Neuronal activity has been shown to be essential for the proper formation of neuronal circuits, affecting developmental processes like neurogenesis, migration, programmed cell death, cellular differentiation, formation of local and long-range axonal connections, synaptic plasticity or myelination. Accordingly, neocortical areas reveal distinct spontaneous and sensory-driven neuronal activity patterns already at early phases of development. At embryonic stages, when immature neurons start to develop voltage-dependent channels, spontaneous activity is highly synchronized within small neuronal networks and governed by electrical synaptic transmission. Subsequently, spontaneous activity patterns become more complex, involve larger networks and propagate over several neocortical areas. The developmental shift from local to large-scale network activity is accompanied by a gradual shift from electrical to chemical synaptic transmission with an initial excitatory action of chloride-gated channels activated by GABA, glycine and taurine. Transient neuronal populations in the subplate (SP) support temporary circuits that play an important role in tuning early neocortical activity and the formation of mature neuronal networks. Thus, early spontaneous activity patterns control the formation of developing networks in sensory cortices, and disturbances of these activity patterns may lead to long-lasting neuronal deficits.

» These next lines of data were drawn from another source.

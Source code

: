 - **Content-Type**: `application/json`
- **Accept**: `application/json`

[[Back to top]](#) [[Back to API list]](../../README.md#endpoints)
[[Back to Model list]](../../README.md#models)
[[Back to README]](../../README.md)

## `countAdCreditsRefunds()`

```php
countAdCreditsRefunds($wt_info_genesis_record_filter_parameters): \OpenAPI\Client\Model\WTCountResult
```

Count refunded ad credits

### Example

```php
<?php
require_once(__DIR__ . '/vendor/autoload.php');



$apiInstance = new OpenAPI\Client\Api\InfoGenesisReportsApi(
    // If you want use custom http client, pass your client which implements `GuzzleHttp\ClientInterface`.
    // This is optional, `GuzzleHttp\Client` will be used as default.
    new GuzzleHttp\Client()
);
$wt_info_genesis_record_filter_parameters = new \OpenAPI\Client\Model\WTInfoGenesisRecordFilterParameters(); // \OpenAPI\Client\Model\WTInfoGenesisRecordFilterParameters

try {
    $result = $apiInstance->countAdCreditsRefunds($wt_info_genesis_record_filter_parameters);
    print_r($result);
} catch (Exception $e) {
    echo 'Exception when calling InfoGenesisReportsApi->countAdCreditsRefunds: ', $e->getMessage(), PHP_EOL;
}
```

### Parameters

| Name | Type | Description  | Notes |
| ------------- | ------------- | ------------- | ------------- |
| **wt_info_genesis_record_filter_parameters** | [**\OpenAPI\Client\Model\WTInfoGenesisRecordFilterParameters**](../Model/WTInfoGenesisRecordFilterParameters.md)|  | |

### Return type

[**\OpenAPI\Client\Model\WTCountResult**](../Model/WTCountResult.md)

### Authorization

Neuronal activity in the cerebral cortex comes in surprisingly early and influences or even controls a number of important developmental process like neurogenesis, neuronal migration, myelination, formation of cortical maps and local circuits, and programmed cell death. During the late prenatal and early postnatal period, the neocortical network shows a developmental transition from sparse, synchronized, low activity patterns to continuous, desynchronized, high activity patterns. This developmental sequence has been demonstrated in various neocortical areas of different mammalian species. This review article aims to provide a comprehensive overview of the early development of neuronal network activity in the cerebral cortex. We mainly focus on the rodent barrel cortex and a developmental period when the cortex gains mature functional properties at the cellular and network level. After briefly summarizing the developmental processes underlying the construction, reconstruction, and deconstruction of neocortical circuits, we describe the age-dependent changes in spontaneous and sensory driven network activity. Next we discuss the functional role of transient cortical structures and cell types in the generation of early activity patterns and in the activity-dependent maturation of local and large-scale cortical networks. Finally, we present an outlook on the models and techniques to study the cellular and network mechanisms underlying neuronal activity in the developing cerebral cortex.